Friday, Aug. 27, 2010. Shannon Proudfoot, Postmedia News
OTTAWA — Replacing the mandatory long-form census with a voluntary survey will deprive Canada of its ability to make intelligent long-range decisions, a Parliamentary committee examining the census controversy heard Friday.
“Losing the long-form census, from our perspective, is equal to the government turning off Canada’s navigation system,” said Peggy Taillon, president and CEO of the Canadian Council on Social Development.
“Ten years from now, when governments at all levels are wasting taxpayer money delivering services that are less effective and less targeted to local communities, will you be silent and gladly paying for wasted time and resources?”
Friday marked the second full day of testimony on the census issue for Parliament’s standing committee on science, industry and technology.
The government announced changes in June that would replace the mandatory long-form census with a voluntary survey. Since then, more than 300 organizations have publicly denounced the reforms, saying a voluntary survey will produce skewed results and undermine the statistical backbone of programs, businesses and municipalities across the country.
“(The census) is a public good,” Mel Cappe, president of the Institute for Research on Public Policy, told the committee Friday. “I would urge the committee not to play partisan games with an important public document.”
The Conservatives say the changes strike a better balance between the need for information and citizens’ desire for privacy, and they’ve held firm in their decision.
The census is an “extremely unlikely starting place” to battle for citizen privacy, and the plan to replace it with a voluntary survey and data gathered through other means is a privacy “disaster” waiting to happen, according to the British Columbia Civil Liberties Association.
Micheal Vonn, policy director for the oldest civil liberties group in Canada, told the committee her organization has received very few complaints about the census, and most were about the involvement of Lockheed Martin — a U.S. defence company that provides computer systems to Statistics Canada — and not the census itself.
“The census is not even on the list of the serious and urgent privacy issues in Canada today,” she said.

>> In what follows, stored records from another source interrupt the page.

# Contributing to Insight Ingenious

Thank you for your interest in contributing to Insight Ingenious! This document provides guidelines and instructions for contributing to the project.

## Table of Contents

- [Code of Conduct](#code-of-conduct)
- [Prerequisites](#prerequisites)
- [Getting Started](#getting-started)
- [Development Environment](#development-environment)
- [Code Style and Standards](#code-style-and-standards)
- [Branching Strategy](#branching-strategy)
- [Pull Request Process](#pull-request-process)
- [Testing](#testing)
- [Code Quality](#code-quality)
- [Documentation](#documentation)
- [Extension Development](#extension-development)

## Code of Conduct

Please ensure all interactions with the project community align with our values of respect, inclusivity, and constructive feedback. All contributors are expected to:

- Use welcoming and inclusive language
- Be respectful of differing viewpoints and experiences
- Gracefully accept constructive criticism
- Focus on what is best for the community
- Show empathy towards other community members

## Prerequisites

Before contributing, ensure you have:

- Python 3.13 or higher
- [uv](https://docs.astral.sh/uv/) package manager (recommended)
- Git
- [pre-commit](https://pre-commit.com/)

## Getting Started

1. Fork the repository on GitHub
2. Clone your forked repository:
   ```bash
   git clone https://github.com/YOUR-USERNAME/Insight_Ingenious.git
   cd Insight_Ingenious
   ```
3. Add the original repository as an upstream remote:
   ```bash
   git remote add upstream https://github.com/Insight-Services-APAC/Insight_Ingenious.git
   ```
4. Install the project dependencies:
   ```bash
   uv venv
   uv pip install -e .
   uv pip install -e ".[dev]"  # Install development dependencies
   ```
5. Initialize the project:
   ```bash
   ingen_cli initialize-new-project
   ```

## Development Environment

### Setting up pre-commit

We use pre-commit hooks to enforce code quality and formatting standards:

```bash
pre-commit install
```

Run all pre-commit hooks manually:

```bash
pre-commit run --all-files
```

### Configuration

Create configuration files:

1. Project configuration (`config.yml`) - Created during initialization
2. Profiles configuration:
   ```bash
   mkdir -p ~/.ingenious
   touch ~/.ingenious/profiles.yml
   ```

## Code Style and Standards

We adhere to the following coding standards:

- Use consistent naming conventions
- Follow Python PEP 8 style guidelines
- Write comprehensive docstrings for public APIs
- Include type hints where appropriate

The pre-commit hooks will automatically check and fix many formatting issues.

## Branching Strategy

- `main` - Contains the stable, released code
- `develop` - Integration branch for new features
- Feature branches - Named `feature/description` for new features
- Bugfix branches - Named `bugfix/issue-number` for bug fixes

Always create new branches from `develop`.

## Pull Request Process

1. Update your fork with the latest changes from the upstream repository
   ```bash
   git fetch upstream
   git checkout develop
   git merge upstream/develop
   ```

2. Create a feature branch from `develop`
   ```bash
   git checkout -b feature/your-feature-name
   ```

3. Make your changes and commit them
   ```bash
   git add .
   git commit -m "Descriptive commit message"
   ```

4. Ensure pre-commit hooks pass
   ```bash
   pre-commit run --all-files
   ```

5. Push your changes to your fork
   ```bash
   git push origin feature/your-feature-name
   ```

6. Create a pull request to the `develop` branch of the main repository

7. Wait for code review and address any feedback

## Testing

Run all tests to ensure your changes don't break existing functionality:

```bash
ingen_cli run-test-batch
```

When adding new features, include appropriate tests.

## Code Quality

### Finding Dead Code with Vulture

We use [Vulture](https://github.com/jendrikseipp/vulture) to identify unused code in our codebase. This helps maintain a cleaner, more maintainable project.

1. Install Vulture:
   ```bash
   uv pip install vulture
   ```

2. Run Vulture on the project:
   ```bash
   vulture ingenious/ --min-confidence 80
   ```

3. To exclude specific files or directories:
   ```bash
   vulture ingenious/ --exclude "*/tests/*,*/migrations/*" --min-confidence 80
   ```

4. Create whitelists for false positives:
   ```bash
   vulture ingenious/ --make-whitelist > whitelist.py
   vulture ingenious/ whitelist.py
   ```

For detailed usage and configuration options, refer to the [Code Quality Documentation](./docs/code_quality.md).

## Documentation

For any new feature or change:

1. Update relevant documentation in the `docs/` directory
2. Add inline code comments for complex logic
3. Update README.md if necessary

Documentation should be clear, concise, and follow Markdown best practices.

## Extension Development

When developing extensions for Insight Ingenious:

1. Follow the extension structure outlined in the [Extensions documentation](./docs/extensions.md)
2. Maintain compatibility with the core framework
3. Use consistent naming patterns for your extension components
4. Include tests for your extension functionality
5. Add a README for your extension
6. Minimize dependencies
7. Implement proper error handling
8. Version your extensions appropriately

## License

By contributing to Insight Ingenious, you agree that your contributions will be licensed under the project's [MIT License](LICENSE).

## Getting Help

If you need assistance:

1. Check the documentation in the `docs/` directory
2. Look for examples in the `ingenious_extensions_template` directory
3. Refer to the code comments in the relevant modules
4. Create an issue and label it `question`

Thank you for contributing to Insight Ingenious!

Airport body scanners, centralized health records and the government’s own Financial Transactions and Accounts Analysis Centre (FINTRAC) are much greater privacy concerns, she said.

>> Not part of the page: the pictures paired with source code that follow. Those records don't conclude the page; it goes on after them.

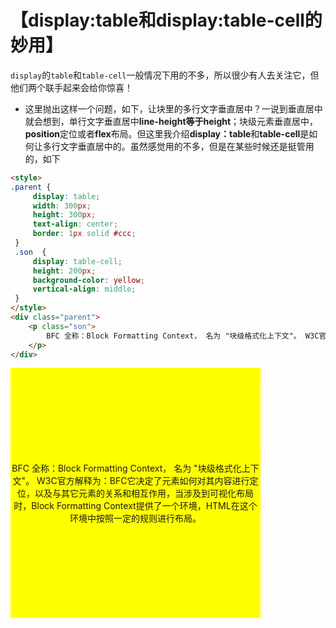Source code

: # 【display:table和display:table-cell的妙用】
`display`的`table`和`table-cell`一般情况下用的不多，所以很少有人去关注它，但他们两个联手起来会给你惊喜！

- 这里抛出这样一个问题，如下，让块里的多行文字垂直居中？一说到垂直居中就会想到，单行文字垂直居中**line-height等于height**；块级元素垂直居中，**position**定位或者**flex**布局。但这里我介绍**display：table**和**table-cell**是如何让多行文字垂直居中的。虽然感觉用的不多，但是在某些时候还是挺管用的，如下

```html
<style>
.parent {
     display: table;
     width: 300px;
     height: 300px;
     text-align: center;
     border: 1px solid #ccc;
 }
 .son  {
     display: table-cell;
     height: 200px;
     background-color: yellow;
     vertical-align: middle;
 }
</style>
<div class="parent">
    <p class="son">
        BFC 全称：Block Formatting Context， 名为 "块级格式化上下文"。 W3C官方解释为：BFC它决定了元素如何对其内容进行定位，以及与其它元素的关系和相互作用，当涉及到可视化布局时，Block Formatting Context提供了一个环境，HTML在这个环境中按照一定的规则进行布局。 
    </p>
</div>
```
<style>
.parentcss005 {
     display: table;
     width: 400px;
     height: 400px;
     text-align: center;
     background-color: red;
 }
 .parentcss005 .son  {
     display: table-cell;
     height: 200px;
     background-color: yellow;
     vertical-align: middle;
 }
</style>
<div class="parentcss005">
    <p class="son">
        BFC 全称：Block Formatting Context， 名为 "块级格式化上下文"。 W3C官方解释为：BFC它决定了元素如何对其内容进行定位，以及与其它元素的关系和相互作用，当涉及到可视化布局时，Block Formatting Context提供了一个环境，HTML在这个环境中按照一定的规则进行布局。 
    </p>
</div>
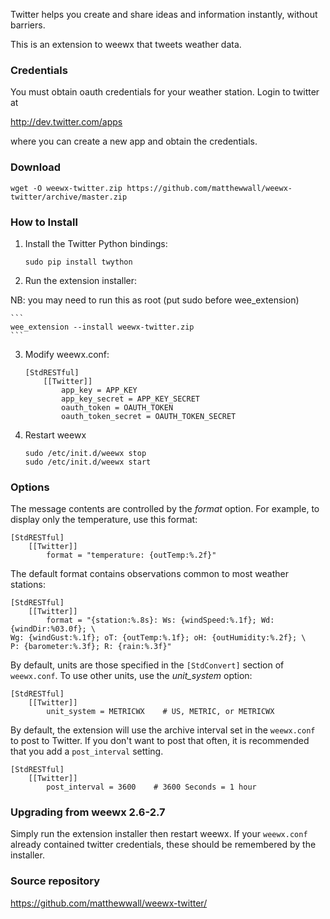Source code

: Twitter helps you create and share ideas and information instantly, without barriers.

This is an extension to weewx that tweets weather data.

### Credentials

You must obtain oauth credentials for your weather station.  Login to twitter at

http://dev.twitter.com/apps

where you can create a new app and obtain the credentials.

### Download

    wget -O weewx-twitter.zip https://github.com/matthewwall/weewx-twitter/archive/master.zip

### How to Install

1.  Install the Twitter Python bindings:

    ```
    sudo pip install twython
    ```

2.  Run the extension installer:

NB: you may need to run this as root (put sudo before wee_extension)
 
    ```
    wee_extension --install weewx-twitter.zip
    ```

3.  Modify weewx.conf:

    ```
    [StdRESTful]
        [[Twitter]]
            app_key = APP_KEY
            app_key_secret = APP_KEY_SECRET
            oauth_token = OAUTH_TOKEN
            oauth_token_secret = OAUTH_TOKEN_SECRET
    ```

4.  Restart weewx

    ```
    sudo /etc/init.d/weewx stop
    sudo /etc/init.d/weewx start
    ```

### Options

The message contents are controlled by the _format_ option.  For example, to display only the temperature, use this format:

```
[StdRESTful]
    [[Twitter]]
        format = "temperature: {outTemp:%.2f}"
```

The default format contains observations common to most weather stations:

```
[StdRESTful]
    [[Twitter]]
        format = "{station:%.8s}: Ws: {windSpeed:%.1f}; Wd: {windDir:%03.0f}; \
Wg: {windGust:%.1f}; oT: {outTemp:%.1f}; oH: {outHumidity:%.2f}; \
P: {barometer:%.3f}; R: {rain:%.3f}"
```

By default, units are those specified in the `[StdConvert]` section of `weewx.conf`.  To use other units, use the _unit_system_ option:

```
[StdRESTful]
    [[Twitter]]
        unit_system = METRICWX    # US, METRIC, or METRICWX
```

By default, the extension will use the archive interval set in the `weewx.conf` to post to Twitter. If you don't want to post that often, it is recommended that you add a `post_interval` setting.

```
[StdRESTful]
    [[Twitter]]
        post_interval = 3600    # 3600 Seconds = 1 hour
```

### Upgrading from weewx 2.6-2.7

Simply run the extension installer then restart weewx.  If your `weewx.conf` already contained twitter credentials, these should be remembered by the installer.

### Source repository
https://github.com/matthewwall/weewx-twitter/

The government has said that in addition to the new voluntary National Household Survey, it will rely on existing databases to paint a picture of the Canadian population, but Ms. Vonn said that approach is far more worrying than the long-form census.
Citizens’ privacy relies on data in government and private databases existing in silos, she said, but linking them will “create de-facto citizen dossiers that are a privacy Chornobyl waiting to happen.”

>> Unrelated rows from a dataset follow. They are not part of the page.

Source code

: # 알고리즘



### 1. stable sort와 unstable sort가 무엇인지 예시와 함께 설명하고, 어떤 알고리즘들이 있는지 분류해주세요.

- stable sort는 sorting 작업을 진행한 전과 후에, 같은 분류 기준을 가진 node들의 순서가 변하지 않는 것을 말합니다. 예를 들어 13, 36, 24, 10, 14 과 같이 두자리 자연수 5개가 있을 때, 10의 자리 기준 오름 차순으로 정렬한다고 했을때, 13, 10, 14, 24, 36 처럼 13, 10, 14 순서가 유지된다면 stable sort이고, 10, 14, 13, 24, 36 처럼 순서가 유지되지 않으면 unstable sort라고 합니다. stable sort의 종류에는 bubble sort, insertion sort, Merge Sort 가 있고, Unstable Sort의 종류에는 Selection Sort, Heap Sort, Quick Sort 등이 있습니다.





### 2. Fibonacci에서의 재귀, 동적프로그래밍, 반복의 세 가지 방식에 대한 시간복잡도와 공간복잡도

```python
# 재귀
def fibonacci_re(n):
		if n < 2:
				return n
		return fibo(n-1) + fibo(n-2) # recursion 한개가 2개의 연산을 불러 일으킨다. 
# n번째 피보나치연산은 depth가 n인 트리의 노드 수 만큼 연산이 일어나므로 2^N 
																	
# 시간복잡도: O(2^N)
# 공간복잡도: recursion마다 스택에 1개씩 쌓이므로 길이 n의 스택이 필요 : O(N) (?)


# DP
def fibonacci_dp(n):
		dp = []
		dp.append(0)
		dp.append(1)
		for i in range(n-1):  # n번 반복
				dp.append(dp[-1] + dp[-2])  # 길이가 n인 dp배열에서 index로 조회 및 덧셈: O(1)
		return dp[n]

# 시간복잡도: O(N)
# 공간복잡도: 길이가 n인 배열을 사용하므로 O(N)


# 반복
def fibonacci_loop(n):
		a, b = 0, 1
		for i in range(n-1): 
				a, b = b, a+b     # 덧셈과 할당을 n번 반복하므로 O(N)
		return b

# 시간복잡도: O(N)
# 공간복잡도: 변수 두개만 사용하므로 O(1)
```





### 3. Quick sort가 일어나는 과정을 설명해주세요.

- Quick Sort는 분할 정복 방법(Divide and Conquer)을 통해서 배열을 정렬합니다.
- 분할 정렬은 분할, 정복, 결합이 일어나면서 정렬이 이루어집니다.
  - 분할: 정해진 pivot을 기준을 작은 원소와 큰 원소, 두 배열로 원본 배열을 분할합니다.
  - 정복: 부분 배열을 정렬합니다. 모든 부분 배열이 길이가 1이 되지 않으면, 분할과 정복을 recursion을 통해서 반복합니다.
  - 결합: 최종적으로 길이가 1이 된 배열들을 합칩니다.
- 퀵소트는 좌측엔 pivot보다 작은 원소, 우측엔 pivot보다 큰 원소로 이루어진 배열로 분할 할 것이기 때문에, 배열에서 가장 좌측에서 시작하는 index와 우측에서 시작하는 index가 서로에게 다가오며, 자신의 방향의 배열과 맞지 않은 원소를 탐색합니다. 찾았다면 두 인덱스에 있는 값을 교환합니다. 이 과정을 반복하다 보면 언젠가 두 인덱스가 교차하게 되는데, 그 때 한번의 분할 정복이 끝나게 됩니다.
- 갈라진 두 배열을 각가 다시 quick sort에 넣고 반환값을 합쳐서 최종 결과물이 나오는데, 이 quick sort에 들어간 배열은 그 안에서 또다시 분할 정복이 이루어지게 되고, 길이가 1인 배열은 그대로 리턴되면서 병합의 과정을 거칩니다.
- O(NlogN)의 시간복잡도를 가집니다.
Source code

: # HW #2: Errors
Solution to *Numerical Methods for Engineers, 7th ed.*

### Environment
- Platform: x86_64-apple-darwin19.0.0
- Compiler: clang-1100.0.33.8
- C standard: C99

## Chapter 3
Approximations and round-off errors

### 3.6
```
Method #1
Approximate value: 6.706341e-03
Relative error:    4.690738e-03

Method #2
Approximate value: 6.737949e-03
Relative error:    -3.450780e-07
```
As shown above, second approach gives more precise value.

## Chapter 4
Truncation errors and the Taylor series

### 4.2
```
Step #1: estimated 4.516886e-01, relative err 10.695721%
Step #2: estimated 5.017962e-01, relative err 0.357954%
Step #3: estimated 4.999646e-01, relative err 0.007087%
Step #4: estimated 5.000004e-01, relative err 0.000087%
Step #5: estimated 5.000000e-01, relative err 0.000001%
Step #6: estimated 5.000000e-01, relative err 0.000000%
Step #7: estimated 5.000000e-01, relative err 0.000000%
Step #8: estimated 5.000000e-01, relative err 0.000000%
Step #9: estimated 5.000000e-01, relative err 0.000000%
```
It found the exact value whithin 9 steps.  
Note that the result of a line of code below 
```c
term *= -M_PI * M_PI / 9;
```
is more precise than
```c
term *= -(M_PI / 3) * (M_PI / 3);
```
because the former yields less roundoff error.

Jean-Pierre Beaud, a political science and law professor at University of Quebec in Montreal, told the committee the sort of voluntary survey the government has substituted for the census is the weakest method for gathering information, a “worst-case scenario” statisticians turn to when no better method is available.
“We believe the announced changes would harm the integrity and quality of the Canadian statistical system,” Ian McKinnon, chairman of the 40-member National Statistics Council which advises Statistics Canada, told the committee. “A voluntary survey will not be able to fulfil the needs of our national statistical system.”
On Thursday, the Liberals vowed to introduce a bill as soon as Parliament resumes in September, reinstating the long-form census and removing the threat of jail time for not completing a questionnaire.
The Tories have also said they will abolish the jail threat for non-completion on the short-form questionnaire and the agricultural census, which remain mandatory. No Canadian has ever been jailed for failing to fill out a census form, although a fine of up to $500 remains as a penalty.